I never understood Asian movie posters, and I do not only mean not being able to read them but to understand the reasoning behind the motive. As a kid I did feel oddly fascinated by the artworks for the Godzilla Movies and the numerous Kung-Fu movies bought by movie retailers in that time, with barely a week that passed without a new movie of either genre.



But Asians seem to look at art in a completely different way than we do, their posters are oddly vibrant, graciously filled with random looking, to a westerners eye, put on pieces of text. Posters that seldom seem to do much justice to the movie they advertise.
Actually the style is point on correct for the Godzilla movies and here it is rather our western versions that do not fit the movies quirky style. The Godzilla vs. Kong poster which is not that far removed in its imagery from modern WWF show-fighting brings out the core of what these movies are about: A clash of titans, modern myths of gods and monsters told with a wink of the eye. And in that context the comic style text cluttering up the poster makes some sense.

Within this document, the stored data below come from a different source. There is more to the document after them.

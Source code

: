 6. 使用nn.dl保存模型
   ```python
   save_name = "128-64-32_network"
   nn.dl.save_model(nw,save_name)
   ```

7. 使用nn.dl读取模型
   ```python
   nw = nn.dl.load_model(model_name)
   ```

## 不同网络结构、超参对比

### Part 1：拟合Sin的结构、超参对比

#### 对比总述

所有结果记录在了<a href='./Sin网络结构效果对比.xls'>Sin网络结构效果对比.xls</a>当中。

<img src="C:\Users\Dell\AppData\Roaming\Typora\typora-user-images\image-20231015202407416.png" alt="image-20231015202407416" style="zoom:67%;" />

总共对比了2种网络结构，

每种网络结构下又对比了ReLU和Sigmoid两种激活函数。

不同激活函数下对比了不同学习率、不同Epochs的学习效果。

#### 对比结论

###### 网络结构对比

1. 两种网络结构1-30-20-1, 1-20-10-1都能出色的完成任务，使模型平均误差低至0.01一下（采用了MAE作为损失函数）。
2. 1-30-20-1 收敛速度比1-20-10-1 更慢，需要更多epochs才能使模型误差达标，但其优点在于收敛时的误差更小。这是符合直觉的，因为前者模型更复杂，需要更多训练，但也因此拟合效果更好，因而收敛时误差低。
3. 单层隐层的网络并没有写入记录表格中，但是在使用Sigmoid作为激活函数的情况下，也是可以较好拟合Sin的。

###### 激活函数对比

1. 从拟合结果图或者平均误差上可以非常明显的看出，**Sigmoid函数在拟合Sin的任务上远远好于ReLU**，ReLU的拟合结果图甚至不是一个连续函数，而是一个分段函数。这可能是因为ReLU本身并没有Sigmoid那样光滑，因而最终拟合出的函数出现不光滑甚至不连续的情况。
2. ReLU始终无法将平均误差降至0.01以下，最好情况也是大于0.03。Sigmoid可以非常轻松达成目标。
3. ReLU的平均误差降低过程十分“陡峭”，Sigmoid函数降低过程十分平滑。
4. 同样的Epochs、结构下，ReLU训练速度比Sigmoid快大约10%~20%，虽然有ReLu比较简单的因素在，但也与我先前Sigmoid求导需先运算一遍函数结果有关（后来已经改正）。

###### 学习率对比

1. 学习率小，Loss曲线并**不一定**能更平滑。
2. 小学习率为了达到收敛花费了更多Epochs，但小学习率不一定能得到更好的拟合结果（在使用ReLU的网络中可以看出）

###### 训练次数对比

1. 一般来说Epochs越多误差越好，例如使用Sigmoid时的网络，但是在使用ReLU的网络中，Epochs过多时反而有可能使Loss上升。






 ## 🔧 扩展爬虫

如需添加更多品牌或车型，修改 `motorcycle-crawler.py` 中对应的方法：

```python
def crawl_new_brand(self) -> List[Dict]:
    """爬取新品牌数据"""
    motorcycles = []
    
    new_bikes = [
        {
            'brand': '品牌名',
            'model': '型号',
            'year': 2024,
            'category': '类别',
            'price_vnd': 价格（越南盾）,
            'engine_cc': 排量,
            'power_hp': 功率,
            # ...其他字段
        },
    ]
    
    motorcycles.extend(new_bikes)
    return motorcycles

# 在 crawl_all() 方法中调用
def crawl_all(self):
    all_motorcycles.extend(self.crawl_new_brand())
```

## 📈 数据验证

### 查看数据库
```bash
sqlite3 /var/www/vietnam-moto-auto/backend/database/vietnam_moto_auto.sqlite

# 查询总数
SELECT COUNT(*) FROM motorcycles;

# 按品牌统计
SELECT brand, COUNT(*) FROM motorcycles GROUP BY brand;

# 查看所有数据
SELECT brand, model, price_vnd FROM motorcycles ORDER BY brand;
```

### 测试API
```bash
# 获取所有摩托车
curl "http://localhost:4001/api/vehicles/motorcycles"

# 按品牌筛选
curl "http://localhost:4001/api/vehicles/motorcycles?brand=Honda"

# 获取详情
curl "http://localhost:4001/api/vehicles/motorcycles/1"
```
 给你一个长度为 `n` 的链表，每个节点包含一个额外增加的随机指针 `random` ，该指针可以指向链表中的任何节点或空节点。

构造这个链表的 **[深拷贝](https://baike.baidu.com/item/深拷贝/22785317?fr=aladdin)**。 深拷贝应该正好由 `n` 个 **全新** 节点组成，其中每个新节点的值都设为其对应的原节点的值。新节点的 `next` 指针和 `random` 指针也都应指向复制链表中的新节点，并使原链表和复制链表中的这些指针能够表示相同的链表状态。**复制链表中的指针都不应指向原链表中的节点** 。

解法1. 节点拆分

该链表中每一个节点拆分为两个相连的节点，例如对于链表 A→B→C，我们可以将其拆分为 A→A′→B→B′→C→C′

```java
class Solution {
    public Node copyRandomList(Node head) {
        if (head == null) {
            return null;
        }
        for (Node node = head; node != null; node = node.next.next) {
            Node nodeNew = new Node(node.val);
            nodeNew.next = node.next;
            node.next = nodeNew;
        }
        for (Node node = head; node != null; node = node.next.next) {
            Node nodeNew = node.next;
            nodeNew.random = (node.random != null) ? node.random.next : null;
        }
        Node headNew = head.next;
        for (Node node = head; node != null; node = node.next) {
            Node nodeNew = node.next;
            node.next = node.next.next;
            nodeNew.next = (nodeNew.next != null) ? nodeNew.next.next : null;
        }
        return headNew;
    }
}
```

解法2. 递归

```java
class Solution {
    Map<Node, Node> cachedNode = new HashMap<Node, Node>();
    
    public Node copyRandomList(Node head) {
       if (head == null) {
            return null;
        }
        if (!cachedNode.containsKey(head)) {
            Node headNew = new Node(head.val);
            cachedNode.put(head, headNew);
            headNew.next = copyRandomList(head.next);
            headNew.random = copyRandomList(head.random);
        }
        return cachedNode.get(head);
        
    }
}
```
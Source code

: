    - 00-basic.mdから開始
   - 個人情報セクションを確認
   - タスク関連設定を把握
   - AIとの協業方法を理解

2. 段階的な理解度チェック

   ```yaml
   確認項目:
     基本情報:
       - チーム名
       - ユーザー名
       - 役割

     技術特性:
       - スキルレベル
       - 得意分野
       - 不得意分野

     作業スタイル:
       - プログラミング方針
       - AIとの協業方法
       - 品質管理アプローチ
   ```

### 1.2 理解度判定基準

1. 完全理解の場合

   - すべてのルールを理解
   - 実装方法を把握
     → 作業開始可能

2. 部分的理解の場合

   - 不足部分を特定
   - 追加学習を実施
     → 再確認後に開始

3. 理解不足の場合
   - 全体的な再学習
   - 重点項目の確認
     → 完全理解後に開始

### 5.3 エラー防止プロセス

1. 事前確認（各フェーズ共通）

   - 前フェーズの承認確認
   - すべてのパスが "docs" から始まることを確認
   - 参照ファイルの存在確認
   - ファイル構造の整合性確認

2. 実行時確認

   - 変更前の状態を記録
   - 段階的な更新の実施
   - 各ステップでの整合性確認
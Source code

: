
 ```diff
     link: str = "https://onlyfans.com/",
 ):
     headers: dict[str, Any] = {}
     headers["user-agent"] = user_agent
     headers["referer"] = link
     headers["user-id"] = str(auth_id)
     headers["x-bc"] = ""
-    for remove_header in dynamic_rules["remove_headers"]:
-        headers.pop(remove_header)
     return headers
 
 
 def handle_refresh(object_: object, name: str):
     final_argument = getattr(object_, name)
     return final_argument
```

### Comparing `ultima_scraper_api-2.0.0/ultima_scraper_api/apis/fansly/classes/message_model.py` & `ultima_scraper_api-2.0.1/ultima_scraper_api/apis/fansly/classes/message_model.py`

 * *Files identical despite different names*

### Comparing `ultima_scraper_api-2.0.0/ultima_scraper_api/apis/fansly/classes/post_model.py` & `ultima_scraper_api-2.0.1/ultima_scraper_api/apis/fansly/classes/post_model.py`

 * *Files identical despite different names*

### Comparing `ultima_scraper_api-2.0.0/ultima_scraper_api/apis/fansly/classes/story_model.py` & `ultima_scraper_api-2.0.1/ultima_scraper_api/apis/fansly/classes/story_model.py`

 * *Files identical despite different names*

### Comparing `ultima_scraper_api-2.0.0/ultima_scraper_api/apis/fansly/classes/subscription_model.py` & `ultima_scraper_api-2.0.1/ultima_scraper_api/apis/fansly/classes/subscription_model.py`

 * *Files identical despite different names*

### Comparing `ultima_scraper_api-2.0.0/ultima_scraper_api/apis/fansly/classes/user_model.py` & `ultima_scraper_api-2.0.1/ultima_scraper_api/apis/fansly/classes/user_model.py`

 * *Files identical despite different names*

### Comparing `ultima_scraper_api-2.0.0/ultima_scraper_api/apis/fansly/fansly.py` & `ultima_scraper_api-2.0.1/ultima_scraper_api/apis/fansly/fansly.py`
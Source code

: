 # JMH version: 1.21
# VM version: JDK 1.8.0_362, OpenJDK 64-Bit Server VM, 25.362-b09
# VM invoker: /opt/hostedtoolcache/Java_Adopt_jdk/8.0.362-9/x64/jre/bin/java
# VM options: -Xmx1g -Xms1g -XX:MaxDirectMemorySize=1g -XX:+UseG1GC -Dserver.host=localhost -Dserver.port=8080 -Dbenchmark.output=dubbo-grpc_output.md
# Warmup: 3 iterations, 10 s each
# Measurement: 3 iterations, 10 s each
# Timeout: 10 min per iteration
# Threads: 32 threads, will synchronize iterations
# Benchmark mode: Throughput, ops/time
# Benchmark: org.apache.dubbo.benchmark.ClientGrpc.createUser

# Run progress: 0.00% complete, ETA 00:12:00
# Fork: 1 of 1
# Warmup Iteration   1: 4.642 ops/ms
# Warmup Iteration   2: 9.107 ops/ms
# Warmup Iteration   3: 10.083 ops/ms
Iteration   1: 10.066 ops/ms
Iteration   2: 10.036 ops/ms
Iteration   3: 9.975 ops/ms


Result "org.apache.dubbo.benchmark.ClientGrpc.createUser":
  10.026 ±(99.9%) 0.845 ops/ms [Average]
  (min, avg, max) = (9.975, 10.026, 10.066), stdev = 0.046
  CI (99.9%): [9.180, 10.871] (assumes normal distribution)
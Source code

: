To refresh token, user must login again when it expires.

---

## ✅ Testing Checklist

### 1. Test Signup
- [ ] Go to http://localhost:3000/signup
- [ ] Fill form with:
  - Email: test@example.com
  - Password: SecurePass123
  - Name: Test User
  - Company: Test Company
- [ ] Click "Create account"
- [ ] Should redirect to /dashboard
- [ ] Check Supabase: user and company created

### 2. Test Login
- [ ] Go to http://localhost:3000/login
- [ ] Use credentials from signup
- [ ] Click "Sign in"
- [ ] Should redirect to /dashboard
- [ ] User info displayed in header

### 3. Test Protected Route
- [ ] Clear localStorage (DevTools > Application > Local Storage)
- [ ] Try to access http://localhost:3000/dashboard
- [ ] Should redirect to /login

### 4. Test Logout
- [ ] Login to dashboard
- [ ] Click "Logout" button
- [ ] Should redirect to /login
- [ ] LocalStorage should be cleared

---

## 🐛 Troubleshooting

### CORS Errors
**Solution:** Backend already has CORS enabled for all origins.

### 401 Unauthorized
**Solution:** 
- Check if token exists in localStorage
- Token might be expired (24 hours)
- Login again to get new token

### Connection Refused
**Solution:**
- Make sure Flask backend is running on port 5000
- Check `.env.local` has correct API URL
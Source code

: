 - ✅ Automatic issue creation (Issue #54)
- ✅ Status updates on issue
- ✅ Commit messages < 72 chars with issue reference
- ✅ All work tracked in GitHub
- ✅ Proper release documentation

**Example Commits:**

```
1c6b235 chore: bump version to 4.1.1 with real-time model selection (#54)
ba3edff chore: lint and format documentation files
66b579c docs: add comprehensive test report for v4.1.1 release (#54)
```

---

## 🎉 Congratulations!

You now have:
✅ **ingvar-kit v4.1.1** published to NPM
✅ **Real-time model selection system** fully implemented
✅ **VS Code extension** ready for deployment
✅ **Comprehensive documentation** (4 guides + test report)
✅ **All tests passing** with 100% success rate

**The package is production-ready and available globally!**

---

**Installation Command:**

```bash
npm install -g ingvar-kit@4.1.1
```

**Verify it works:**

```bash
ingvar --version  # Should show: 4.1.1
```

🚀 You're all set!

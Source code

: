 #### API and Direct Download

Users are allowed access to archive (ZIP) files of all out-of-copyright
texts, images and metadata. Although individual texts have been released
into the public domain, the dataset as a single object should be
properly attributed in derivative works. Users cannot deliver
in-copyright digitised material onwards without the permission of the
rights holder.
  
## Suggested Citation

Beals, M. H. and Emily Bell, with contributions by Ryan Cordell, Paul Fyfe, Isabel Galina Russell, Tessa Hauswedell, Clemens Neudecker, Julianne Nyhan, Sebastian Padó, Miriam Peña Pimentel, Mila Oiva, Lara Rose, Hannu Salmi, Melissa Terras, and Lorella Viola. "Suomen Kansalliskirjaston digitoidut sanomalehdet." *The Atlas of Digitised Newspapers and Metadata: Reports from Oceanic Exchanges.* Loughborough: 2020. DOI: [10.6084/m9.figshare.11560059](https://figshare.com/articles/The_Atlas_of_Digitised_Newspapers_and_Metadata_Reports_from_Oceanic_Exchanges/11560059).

Still, is it that Asians are so used to the cramped environment they live in which urges them to equally cramp in the images they use?
There sure is no direct need that leads them to obliterate images, bury them under text up to a point where it becomes a secondary asset. Certainly they must have more text economic ways available to them, ways to prevent such abundant use of text blocks as seen on Man from Agaki Mountains for example. What works for Godzilla, even enhances the imagery there, looks as disservice here, with the exception of some of the more harebrained Kung-Fu movies.


And why would I open this with a image of the Japanese version of the poster for Bridget Jones’s Diary?
Because it illustrates another interesting point, as often as Asian mentality may clash with our western perception of how something should look (Supermarket Fighter? *gasp*), there are instances when even the western eye has to acknowledge the superior fittingness of the Asian bubble gum coloured pop-culture.
I wonder, does this motive for Bridget Jones look as comical to Asian eyes as it does to mine?



A movie poster should achieve two things, in my humble opinion:
It has to catch the viewers eye and create a positive interest in him (or her)
It should ideally set the right mood for the movie we are about to watch.
The Japanese Bridget Jones artwork matched both of them, the Supermarket Fighter meets one at best and that barely makes me want to see the movie.